The B Programming Language 

 

Overview

B is a computer language designed in 1970, directly descending from BCPL. B is good for recursive, non-numeric, machine independent applications, such as system and language work.

B is a simple procedural language and a typeless language. A typeless language can be thought of as having a single data type, the `word,' or `cell,' a fixed-length bit pattern. This means that the compiler does not keep track of whether variables refer to integers, characters, octal numbers, an so on. You can subtract the letter ‘a’ from 2.0 without getting an error. B can be thought of as C without types. The typeless language gives the programmer a lot of freedom. However, the programmer must make sure the operations they are asking B to do make sense.

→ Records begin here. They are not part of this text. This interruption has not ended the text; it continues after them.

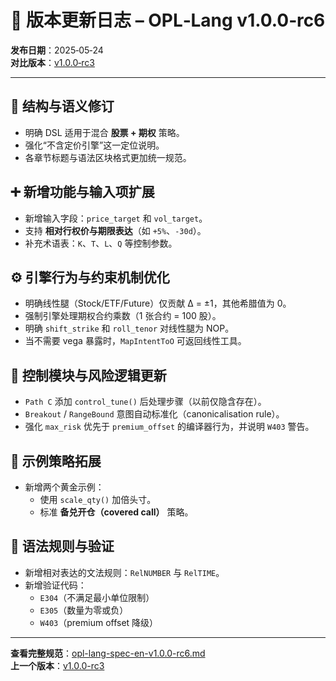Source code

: # 📌 版本更新日志 – OPL‑Lang v1.0.0‑rc6

**发布日期**：2025‑05‑24  
**对比版本**：[v1.0.0‑rc3](docs/opl-lang-spec-en-v1.0.0-rc3.md)

---

## 🔧 结构与语义修订

- 明确 DSL 适用于混合 **股票 + 期权** 策略。
- 强化“不含定价引擎”这一定位说明。
- 各章节标题与语法区块格式更加统一规范。

## ➕ 新增功能与输入项扩展

- 新增输入字段：`price_target` 和 `vol_target`。
- 支持 **相对行权价与期限表达**（如 `+5%`、`‑30d`）。
- 补充术语表：`K`、`T`、`L`、`Q` 等控制参数。

## ⚙️ 引擎行为与约束机制优化

- 明确线性腿（Stock/ETF/Future）仅贡献 Δ = ±1，其他希腊值为 0。
- 强制引擎处理期权合约乘数（1 张合约 = 100 股）。
- 明确 `shift_strike` 和 `roll_tenor` 对线性腿为 NOP。
- 当不需要 vega 暴露时，`MapIntentToO` 可返回线性工具。

## 🧠 控制模块与风险逻辑更新

- `Path C` 添加 `control_tune()` 后处理步骤（以前仅隐含存在）。
- `Breakout` / `RangeBound` 意图自动标准化（canonicalisation rule）。
- 强化 `max_risk` 优先于 `premium_offset` 的编译器行为，并说明 `W403` 警告。

## 🧪 示例策略拓展

- 新增两个黄金示例：
  - 使用 `scale_qty()` 加倍头寸。
  - 标准 **备兑开仓（covered call）** 策略。

## 📐 语法规则与验证

- 新增相对表达的文法规则：`RelNUMBER` 与 `RelTIME`。
- 新增验证代码：
  - `E304`（不满足最小单位限制）
  - `E305`（数量为零或负）
  - `W403`（premium offset 降级）

---

**查看完整规范**：[opl-lang-spec-en-v1.0.0-rc6.md](docs/opl-lang-spec-en-v1.0.0-rc6.md)  
**上一个版本**：[v1.0.0-rc3](docs/opl-lang-spec-en-v1.0.0-rc3.md)
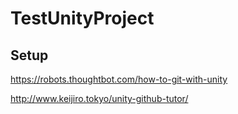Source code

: # TestUnityProject

## Setup
https://robots.thoughtbot.com/how-to-git-with-unity

http://www.keijiro.tokyo/unity-github-tutor/
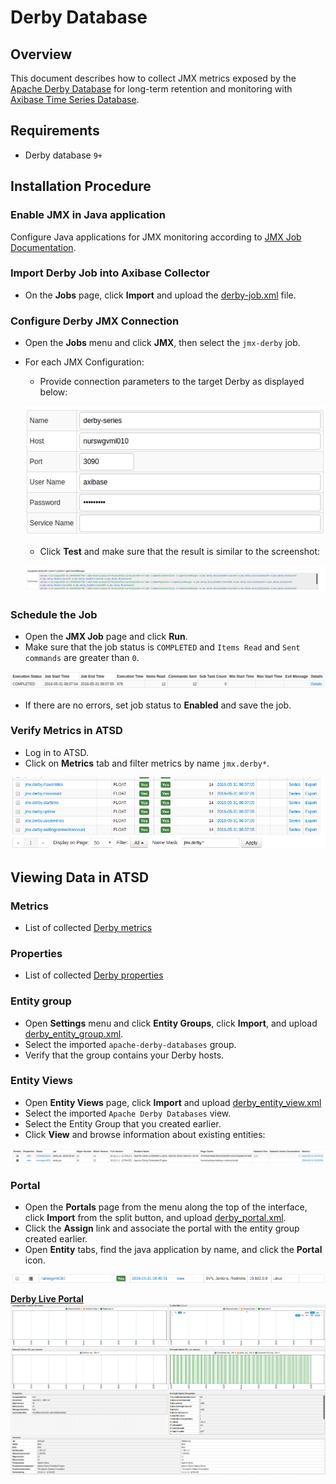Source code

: # Derby Database

## Overview

This document describes how to collect JMX metrics exposed by the [Apache Derby Database](https://db.apache.org/derby/) for long-term retention and monitoring with [Axibase Time Series Database](https://axibase.com/docs/atsd/).

## Requirements

* Derby database `9+`

## Installation Procedure

### Enable JMX in Java application

Configure Java applications for JMX monitoring according to [JMX Job Documentation](../../jmx.md).

### Import Derby Job into Axibase Collector

* On the **Jobs** page, click **Import** and upload the [derby-job.xml](configs/derby_job.xml) file.

### Configure Derby JMX Connection

* Open the **Jobs** menu and click **JMX**, then select the `jmx-derby` job.
* For each JMX Configuration:
  * Provide connection parameters to the target Derby as displayed below:

  ![](./images/derby_jmx_configuration.png)

  * Click **Test** and make sure that the result is similar to the screenshot:

  ![](./images/derby_test_jmx_configuration.png)

### Schedule the Job

* Open the **JMX Job** page and click **Run**.
* Make sure that the job status is `COMPLETED` and `Items Read` and `Sent commands` are greater than `0`.

![](./images/test_run.png)

* If there are no errors, set job status to **Enabled** and save the job.

### Verify Metrics in ATSD

* Log in to ATSD.
* Click on **Metrics** tab and filter metrics by name `jmx.derby*`.

![](./images/derby_metrics.png)

## Viewing Data in ATSD

### Metrics

* List of collected [Derby metrics](metric-list.md)

### Properties

* List of collected [Derby properties](properties-list.md)

### Entity group

* Open **Settings** menu and click **Entity Groups**, click **Import**, and upload  [derby_entity_group.xml](configs/derby_entity_group.xml).
* Select the imported `apache-derby-databases` group.
* Verify that the group contains your Derby hosts.

### Entity Views

* Open **Entity Views** page, click **Import** and upload  [derby_entity_view.xml](configs/derby_entity_view.xml)
* Select the imported `Apache Derby Databases` view.
* Select the Entity Group that you created earlier.
* Click **View** and browse information about existing entities:

![](./images/derby_entity_view.png)

### Portal

* Open the **Portals** page from the menu along the top of the interface, click **Import** from the split button, and upload [derby_portal.xml](configs/derby_portal.xml).
* Click the **Assign** link and associate the portal with the entity group created earlier.
* Open **Entity** tabs, find the java application by name, and click the **Portal** icon.

![](./images/derby_portal_icon.png)

[**Derby Live Portal**](http://apps.axibase.com/chartlab/c4412a78)
![](./images/derby_portal.png)
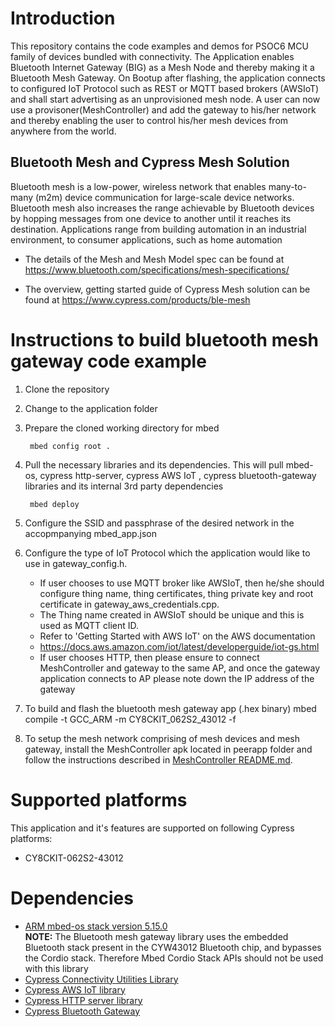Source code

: # Introduction
This repository contains the code examples and demos for PSOC6 MCU family of devices bundled with connectivity.
The Application enables Bluetooth Internet Gateway (BIG) as a Mesh Node and thereby making it a Bluetooth Mesh Gateway. On Bootup after flashing, the application connects to configured IoT Protocol such as REST or MQTT based brokers (AWSIoT)  and shall start advertising as an unprovisioned mesh node. A user can now use a provisoner(MeshController) and add the gateway to his/her network and thereby enabling the user to control his/her mesh devices from anywhere from the world.

## Bluetooth Mesh and Cypress Mesh Solution
Bluetooth mesh is a low-power, wireless network that enables many-to-many (m2m) device communication for large-scale device networks. Bluetooth mesh also increases the range achievable by Bluetooth devices by hopping messages from one device to another until it reaches its destination. Applications range from building automation in an industrial environment, to consumer applications, such as home automation

 * The details of the Mesh and Mesh Model spec can be found at https://www.bluetooth.com/specifications/mesh-specifications/

 * The overview, getting started guide of Cypress Mesh solution can be found at https://www.cypress.com/products/ble-mesh

# Instructions to build bluetooth mesh gateway code example

1. Clone the repository

2. Change to the application folder

3. Prepare the cloned working directory for mbed

        mbed config root .

4. Pull the necessary libraries and its dependencies.
This will pull mbed-os, cypress http-server, cypress AWS IoT , cypress bluetooth-gateway libraries and its internal 3rd party dependencies

        mbed deploy

5. Configure the SSID and passphrase of the desired network in the accopmpanying mbed_app.json

6. Configure the type of IoT Protocol which the application would like to use in gateway_config.h.
    - If user chooses to use MQTT broker like AWSIoT, then he/she should configure thing name, thing certificates, thing private key and root certificate 
      in gateway_aws_credentials.cpp.
    - The Thing name created in AWSIoT should be unique and this is used as MQTT client ID.
    - Refer to 'Getting Started with AWS IoT' on the AWS documentation
    - https://docs.aws.amazon.com/iot/latest/developerguide/iot-gs.html
    - If user chooses HTTP, then please ensure to connect MeshController and gateway to the same AP, and once the gateway application connects to AP please note down the IP address of the gateway

7. To build and flash the bluetooth mesh gateway app (.hex binary)
        mbed compile -t GCC_ARM -m CY8CKIT_062S2_43012 -f

8. To setup the mesh network comprising of mesh devices and mesh gateway, install the  MeshController apk located in peerapp folder and follow the instructions described in [MeshController README.md](./peerapp/README.md).

# Supported platforms

This application and it's features are supported on following Cypress platforms:
* CY8CKIT-062S2-43012

# Dependencies
* [ARM mbed-os stack version 5.15.0](https://os.mbed.com/mbed-os/releases)   
  **NOTE:** The Bluetooth mesh gateway library uses the embedded Bluetooth stack present in the CYW43012 Bluetooth chip, and bypasses the Cordio stack.
        Therefore Mbed Cordio Stack APIs should not be used with this library
* [Cypress Connectivity Utilities Library](https://github.com/cypresssemiconductorco/connectivity-utilities)
* [Cypress AWS IoT library](https://github.com/cypresssemiconductorco/aws-iot)
* [Cypress HTTP server library](https://github.com/cypresssemiconductorco/http-server)
* [Cypress Bluetooth Gateway](https://github.com/cypresssemiconductorco/bluetooth-gateway)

In B, an identifier is formed from characters a-z, A-Z, 0-9, the (_), and the dot (.). The first character cannot be a digit. Identifiers in B can be long but only the first eight characters are significant. This causes the compiler to believe that function1 and function3 are the same. B (except for earliest versions of B) recognizes separate compilation, and provides a means for including text from named files. Storage limitations on the B compiler demanded a one-pass technique in which output was generated as soon as possible, and the syntactic redesign that made this possible was carried forward into C. When you compile a program, B ignores case distinctions in external names.

B allows the programmer to define octal, decimal, floating point, ASCII character, and BCD character and string constants. All but the last of these are stored internally in a single machine word. A machine word is 36 bits. External variables are the only form of “global” variables in B.

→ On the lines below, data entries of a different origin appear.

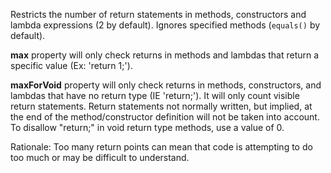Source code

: Restricts the number of return statements in methods, constructors and lambda expressions (2 by default). Ignores specified methods (`equals()` by default).

**max** property will only check returns in methods and lambdas that return a specific value (Ex: 'return 1;').

**maxForVoid** property will only check returns in methods, constructors, and lambdas that have no return type (IE 'return;'). It will only count visible return statements. Return statements not normally written, but implied, at the end of the method/constructor definition will not be taken into account. To disallow "return;" in void return type methods, use a value of 0.

Rationale: Too many return points can mean that code is attempting to do too much or may be difficult to understand.
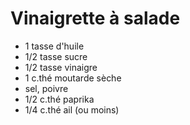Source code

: # Vinaigrette à salade

- 1 tasse d'huile
- 1/2 tasse sucre
- 1/2 tasse vinaigre
- 1 c.thé moutarde sèche
- sel, poivre
- 1/2 c.thé paprika
- 1/4 c.thé ail (ou moins)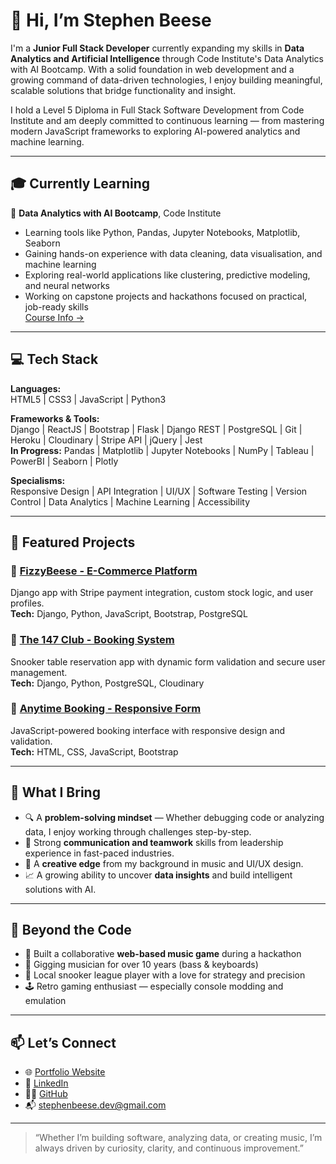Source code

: # 👋 Hi, I’m Stephen Beese

I'm a **Junior Full Stack Developer** currently expanding my skills in **Data Analytics and Artificial Intelligence** through Code Institute's Data Analytics with AI Bootcamp. With a solid foundation in web development and a growing command of data-driven technologies, I enjoy building meaningful, scalable solutions that bridge functionality and insight.

I hold a Level 5 Diploma in Full Stack Software Development from Code Institute and am deeply committed to continuous learning — from mastering modern JavaScript frameworks to exploring AI-powered analytics and machine learning.

---

## 🎓 Currently Learning

🧠 **Data Analytics with AI Bootcamp**, Code Institute  
- Learning tools like Python, Pandas, Jupyter Notebooks, Matplotlib, Seaborn  
- Gaining hands-on experience with data cleaning, data visualisation, and machine learning  
- Exploring real-world applications like clustering, predictive modeling, and neural networks  
- Working on capstone projects and hackathons focused on practical, job-ready skills  
[Course Info →](https://codeinstitute.net/data-analytics-and-ai-bootcamp/)

---

## 💻 Tech Stack

**Languages:**  
HTML5 | CSS3 | JavaScript | Python3

**Frameworks & Tools:**  
Django | ReactJS | Bootstrap | Flask | Django REST | PostgreSQL | Git | Heroku | Cloudinary | Stripe API | jQuery | Jest  
**In Progress:** Pandas | Matplotlib | Jupyter Notebooks | NumPy | Tableau | PowerBI | Seaborn | Plotly

**Specialisms:**  
Responsive Design | API Integration | UI/UX | Software Testing | Version Control | Data Analytics | Machine Learning | Accessibility

---

## 🚀 Featured Projects

### 🛒 [FizzyBeese - E-Commerce Platform](https://github.com/stephenbeese/FizzyBeese)  
Django app with Stripe payment integration, custom stock logic, and user profiles.  
**Tech:** Django, Python, JavaScript, Bootstrap, PostgreSQL

### 🎱 [The 147 Club - Booking System](https://github.com/stephenbeese/Snooker-Hall-Booking-System)  
Snooker table reservation app with dynamic form validation and secure user management.  
**Tech:** Django, Python, PostgreSQL, Cloudinary

### 📅 [Anytime Booking - Responsive Form](https://github.com/stephenbeese/Booking-form)  
JavaScript-powered booking interface with responsive design and validation.  
**Tech:** HTML, CSS, JavaScript, Bootstrap

---

## 🧠 What I Bring

- 🔍 A **problem-solving mindset** — Whether debugging code or analyzing data, I enjoy working through challenges step-by-step.
- 💬 Strong **communication and teamwork** skills from leadership experience in fast-paced industries.
- 🎨 A **creative edge** from my background in music and UI/UX design.
- 📈 A growing ability to uncover **data insights** and build intelligent solutions with AI.

---

## 🎵 Beyond the Code

- 👾 Built a collaborative **web-based music game** during a hackathon
- 🎸 Gigging musician for over 10 years (bass & keyboards)
- 🎱 Local snooker league player with a love for strategy and precision
- 🕹️ Retro gaming enthusiast — especially console modding and emulation

---

## 📫 Let’s Connect

- 🌐 [Portfolio Website](https://stephenbeese.github.io/portfolio/)
- 💼 [LinkedIn](https://linkedin.com/in/stephenbeese)  
- 🧑‍💻 [GitHub](https://github.com/stephenbeese)  
- 📬 stephenbeese.dev@gmail.com  

---

> “Whether I’m building software, analyzing data, or creating music, I’m always driven by curiosity, clarity, and continuous improvement.”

A program written in B can contain three kinds of components:

 
Manifest constant definitions;
External variable definitions; and
Function body definitions

After B was working, Thompson rewrote B in itself (a bootstrapping step). During development, he continually struggled against memory limitations: each language addition inflated the compiler so it could barely fit, but each rewrite taking advantage of the feature reduced its size. For example, B introduced generalized assignment operators, using x=+y to add y to x. The notation came from Algol 68.(In B and early C, the operator was spelled =+ instead of +=; this mistake, repaired in 1976, was induced by a seductively easy way of handling the first form in B's lexical analyzer.)

Thompson went a step further by inventing the ++ and -- operators, which increment or decrement; their prefix or postfix position determines whether the alteration occurs before or after noting the value of the operand. They were not in the earliest versions of B, but appeared along the way. Indeed, the auto-increment cells were not used directly in implementation of the operators, and a stronger motivation for the innovation was probably his observation that the translation of ++x was smaller than that of x=x+1.

The B compiler on the PDP-7 did not generate machine instructions, but instead `threaded code' [Bell 72], an interpretive scheme in which the compiler's output consists of a sequence of addresses of code fragments that perform the elementary operations. On the PDP-7 Unix system, only a few things were written in B except B itself, because the machine was too small and too slow to do more than experiment; rewriting the operating system and the utilities wholly into B was too expensive a step to seem feasible. At some point Thompson relieved the address-space crunch by offering a `virtual B' compiler that allowed the interpreted program to occupy more than 8K bytes by paging the code and data within the interpreter, but it was too slow to be practical for the common utilities. Still, some utilities written in B appeared, including an early version of the variable-precision calculator dc familiar to Unix users.

By 1971, people wanted to create interesting software more easily. Using assembler was dreary enough that B, despite its performance problems, had been supplemented by a small library of useful service routines and was being used for more and more new programs. In conclusion, B brought along the development of the language C. It is worth summarizing compactly the roles of the direct contributors to today's C language. Ken Thompson created the B language in 1969-70; it was derived directly from Martin Richards's BCPL. Dennis Ritchie turned B into C during 1971-73, keeping most of B's syntax while adding types and many other changes, and writing the first compiler.